■ Task: Find the word "images" in the listing. Copy out each line where it occurs.

■ Supplied material:
····················

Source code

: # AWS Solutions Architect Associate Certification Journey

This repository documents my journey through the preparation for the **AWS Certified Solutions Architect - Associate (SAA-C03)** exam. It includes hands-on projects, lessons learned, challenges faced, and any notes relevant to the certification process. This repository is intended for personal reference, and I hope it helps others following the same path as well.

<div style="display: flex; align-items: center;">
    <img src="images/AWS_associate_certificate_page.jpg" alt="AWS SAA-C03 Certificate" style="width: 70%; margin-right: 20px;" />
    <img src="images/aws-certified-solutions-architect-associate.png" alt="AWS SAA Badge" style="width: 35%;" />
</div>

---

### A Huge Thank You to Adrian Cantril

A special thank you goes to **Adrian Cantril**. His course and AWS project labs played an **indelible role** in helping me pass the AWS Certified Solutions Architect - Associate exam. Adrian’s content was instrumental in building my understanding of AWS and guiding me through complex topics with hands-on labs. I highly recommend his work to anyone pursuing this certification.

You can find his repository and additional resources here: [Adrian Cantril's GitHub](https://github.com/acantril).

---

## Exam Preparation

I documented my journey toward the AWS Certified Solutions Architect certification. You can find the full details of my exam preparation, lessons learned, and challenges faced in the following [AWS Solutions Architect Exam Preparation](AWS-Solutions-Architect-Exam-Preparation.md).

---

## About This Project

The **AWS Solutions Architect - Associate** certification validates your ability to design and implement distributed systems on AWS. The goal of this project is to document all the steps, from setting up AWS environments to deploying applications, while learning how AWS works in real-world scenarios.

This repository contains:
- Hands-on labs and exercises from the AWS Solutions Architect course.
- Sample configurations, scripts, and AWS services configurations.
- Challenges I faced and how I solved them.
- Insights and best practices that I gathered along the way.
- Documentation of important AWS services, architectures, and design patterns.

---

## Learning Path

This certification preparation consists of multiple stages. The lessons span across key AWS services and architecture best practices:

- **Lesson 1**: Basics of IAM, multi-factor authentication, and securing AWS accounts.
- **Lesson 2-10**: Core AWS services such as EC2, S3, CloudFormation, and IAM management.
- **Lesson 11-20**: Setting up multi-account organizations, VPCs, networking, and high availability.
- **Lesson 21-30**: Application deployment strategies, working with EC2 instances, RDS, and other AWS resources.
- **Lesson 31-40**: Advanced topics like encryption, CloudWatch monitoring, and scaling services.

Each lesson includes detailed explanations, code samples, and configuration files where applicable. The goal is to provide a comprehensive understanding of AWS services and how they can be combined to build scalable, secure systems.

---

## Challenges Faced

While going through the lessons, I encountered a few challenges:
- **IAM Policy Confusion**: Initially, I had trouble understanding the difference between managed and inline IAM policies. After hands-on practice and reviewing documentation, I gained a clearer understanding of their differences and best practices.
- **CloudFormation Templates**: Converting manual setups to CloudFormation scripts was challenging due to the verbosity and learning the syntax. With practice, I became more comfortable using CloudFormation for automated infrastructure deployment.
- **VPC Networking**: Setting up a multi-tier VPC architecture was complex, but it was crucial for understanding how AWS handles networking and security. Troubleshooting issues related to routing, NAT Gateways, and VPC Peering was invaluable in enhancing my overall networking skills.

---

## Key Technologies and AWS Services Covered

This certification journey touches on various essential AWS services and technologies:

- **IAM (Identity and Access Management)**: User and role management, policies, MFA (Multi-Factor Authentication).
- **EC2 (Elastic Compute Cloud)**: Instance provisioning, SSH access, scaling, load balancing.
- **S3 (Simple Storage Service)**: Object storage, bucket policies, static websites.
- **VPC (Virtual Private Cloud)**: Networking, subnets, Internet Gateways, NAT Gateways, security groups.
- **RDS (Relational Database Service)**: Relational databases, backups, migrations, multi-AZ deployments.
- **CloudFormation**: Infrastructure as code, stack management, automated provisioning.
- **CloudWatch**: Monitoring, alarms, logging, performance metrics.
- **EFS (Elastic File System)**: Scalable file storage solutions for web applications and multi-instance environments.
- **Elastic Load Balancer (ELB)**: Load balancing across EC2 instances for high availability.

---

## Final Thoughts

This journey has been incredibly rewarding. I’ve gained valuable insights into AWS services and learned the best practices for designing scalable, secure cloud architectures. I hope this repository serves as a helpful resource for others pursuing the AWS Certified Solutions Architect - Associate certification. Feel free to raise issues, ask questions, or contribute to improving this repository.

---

····················

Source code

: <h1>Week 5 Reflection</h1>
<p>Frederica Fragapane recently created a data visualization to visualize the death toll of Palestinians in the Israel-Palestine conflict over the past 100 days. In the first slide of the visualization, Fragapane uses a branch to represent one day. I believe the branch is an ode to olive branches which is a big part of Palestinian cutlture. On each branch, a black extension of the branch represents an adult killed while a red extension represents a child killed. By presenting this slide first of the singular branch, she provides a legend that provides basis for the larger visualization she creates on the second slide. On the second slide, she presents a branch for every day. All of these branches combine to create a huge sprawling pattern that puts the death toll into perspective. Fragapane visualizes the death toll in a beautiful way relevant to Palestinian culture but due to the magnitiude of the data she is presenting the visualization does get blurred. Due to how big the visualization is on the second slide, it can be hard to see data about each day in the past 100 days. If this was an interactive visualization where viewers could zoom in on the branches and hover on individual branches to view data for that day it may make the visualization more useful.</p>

····················

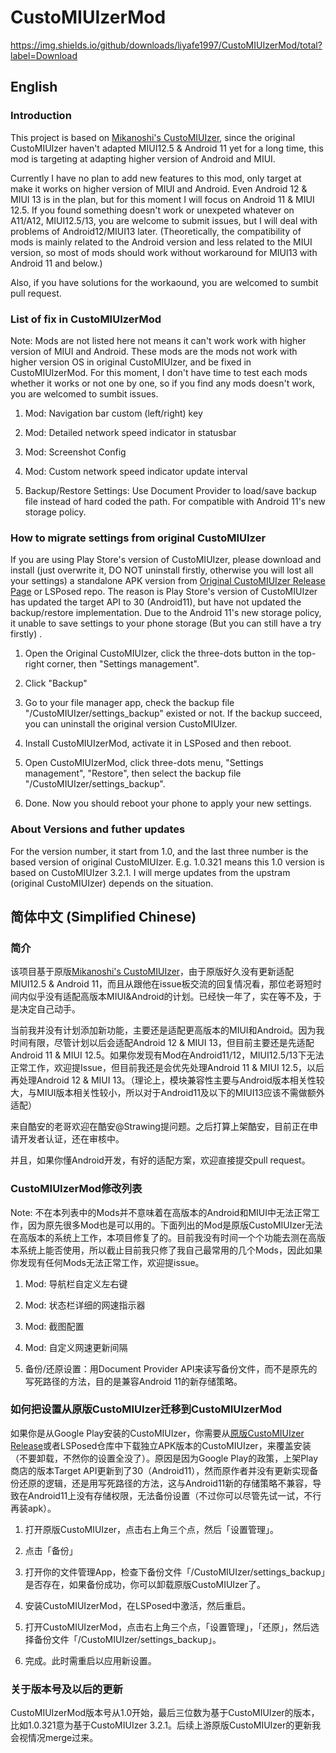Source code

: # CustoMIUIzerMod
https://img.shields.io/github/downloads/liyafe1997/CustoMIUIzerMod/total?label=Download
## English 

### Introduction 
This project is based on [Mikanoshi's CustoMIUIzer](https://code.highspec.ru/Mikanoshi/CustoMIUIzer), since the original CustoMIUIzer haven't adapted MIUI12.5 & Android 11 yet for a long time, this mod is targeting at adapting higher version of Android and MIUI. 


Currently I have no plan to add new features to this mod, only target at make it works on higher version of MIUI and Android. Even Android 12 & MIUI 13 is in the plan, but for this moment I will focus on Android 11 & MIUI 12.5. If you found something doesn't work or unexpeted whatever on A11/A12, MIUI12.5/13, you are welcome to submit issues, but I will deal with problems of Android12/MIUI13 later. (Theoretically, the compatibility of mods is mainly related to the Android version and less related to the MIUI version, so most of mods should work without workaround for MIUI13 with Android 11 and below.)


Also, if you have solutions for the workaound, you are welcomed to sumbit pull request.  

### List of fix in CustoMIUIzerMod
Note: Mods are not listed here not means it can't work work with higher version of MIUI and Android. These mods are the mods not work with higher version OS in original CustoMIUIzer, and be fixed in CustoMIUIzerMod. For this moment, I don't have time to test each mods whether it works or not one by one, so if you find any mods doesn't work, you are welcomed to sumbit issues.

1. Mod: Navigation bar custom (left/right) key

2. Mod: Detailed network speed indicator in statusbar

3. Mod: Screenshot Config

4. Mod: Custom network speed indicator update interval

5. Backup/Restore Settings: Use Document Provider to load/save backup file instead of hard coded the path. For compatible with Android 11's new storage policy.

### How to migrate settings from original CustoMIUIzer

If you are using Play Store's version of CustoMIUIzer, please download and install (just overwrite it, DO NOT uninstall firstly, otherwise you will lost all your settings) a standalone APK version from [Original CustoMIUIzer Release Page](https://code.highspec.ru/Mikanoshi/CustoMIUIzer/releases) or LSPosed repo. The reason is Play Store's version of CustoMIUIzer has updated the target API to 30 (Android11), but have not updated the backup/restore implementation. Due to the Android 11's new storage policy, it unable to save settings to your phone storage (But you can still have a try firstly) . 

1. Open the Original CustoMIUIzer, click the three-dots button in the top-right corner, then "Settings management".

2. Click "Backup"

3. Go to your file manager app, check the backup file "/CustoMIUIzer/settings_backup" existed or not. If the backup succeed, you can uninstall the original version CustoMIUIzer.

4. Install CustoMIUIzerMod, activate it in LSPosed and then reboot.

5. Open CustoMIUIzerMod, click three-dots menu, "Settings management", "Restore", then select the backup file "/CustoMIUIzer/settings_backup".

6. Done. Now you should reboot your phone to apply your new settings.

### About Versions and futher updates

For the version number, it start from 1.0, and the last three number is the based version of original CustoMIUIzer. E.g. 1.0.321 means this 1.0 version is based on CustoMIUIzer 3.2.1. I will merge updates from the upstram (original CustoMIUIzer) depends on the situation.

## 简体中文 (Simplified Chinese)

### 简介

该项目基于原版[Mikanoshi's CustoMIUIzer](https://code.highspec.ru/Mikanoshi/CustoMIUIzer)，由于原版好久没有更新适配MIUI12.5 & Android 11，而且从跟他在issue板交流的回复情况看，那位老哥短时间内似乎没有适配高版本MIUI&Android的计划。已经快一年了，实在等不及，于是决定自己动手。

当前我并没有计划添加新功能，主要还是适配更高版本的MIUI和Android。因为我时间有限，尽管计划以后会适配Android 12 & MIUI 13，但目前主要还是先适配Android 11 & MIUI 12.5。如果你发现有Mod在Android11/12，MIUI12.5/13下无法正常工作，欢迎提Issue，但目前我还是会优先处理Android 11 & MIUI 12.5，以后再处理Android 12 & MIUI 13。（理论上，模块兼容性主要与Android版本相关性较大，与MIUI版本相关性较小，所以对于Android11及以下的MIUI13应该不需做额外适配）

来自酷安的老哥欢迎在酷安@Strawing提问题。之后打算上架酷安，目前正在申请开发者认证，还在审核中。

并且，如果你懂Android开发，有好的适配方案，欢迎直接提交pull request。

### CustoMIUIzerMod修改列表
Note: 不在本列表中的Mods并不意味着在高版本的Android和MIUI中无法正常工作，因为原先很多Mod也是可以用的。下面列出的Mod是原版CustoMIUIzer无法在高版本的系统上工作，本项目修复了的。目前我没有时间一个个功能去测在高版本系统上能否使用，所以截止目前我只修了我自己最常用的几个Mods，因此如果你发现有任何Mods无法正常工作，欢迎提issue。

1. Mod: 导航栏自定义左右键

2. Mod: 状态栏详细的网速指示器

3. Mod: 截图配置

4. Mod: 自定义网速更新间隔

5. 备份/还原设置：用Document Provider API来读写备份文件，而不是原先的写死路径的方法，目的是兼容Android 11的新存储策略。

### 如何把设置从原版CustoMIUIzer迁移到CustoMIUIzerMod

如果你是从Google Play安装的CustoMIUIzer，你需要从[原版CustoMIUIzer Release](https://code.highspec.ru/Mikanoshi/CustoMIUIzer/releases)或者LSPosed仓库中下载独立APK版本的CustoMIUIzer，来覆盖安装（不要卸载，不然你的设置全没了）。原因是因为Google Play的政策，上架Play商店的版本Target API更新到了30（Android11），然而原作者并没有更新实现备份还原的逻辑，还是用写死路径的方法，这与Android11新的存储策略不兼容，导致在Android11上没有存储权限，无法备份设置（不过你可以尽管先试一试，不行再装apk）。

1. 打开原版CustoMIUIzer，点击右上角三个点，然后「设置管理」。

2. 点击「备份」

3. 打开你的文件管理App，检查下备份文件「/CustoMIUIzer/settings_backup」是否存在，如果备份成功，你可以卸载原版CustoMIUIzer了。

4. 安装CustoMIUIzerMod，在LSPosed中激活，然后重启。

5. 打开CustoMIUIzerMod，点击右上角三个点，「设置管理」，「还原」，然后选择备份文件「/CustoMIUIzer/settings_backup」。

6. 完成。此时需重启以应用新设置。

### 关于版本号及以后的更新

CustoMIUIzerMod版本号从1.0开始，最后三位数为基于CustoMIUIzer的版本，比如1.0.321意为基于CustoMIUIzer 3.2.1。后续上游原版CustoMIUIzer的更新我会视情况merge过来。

····················

■ Response box:
    <img src="images/AWS_associate_certificate_page.jpg" alt="AWS SAA-C03 Certificate" style="width: 70%; margin-right: 20px;" />
    <img src="images/aws-certified-solutions-architect-associate.png" alt="AWS SAA Badge" style="width: 35%;" />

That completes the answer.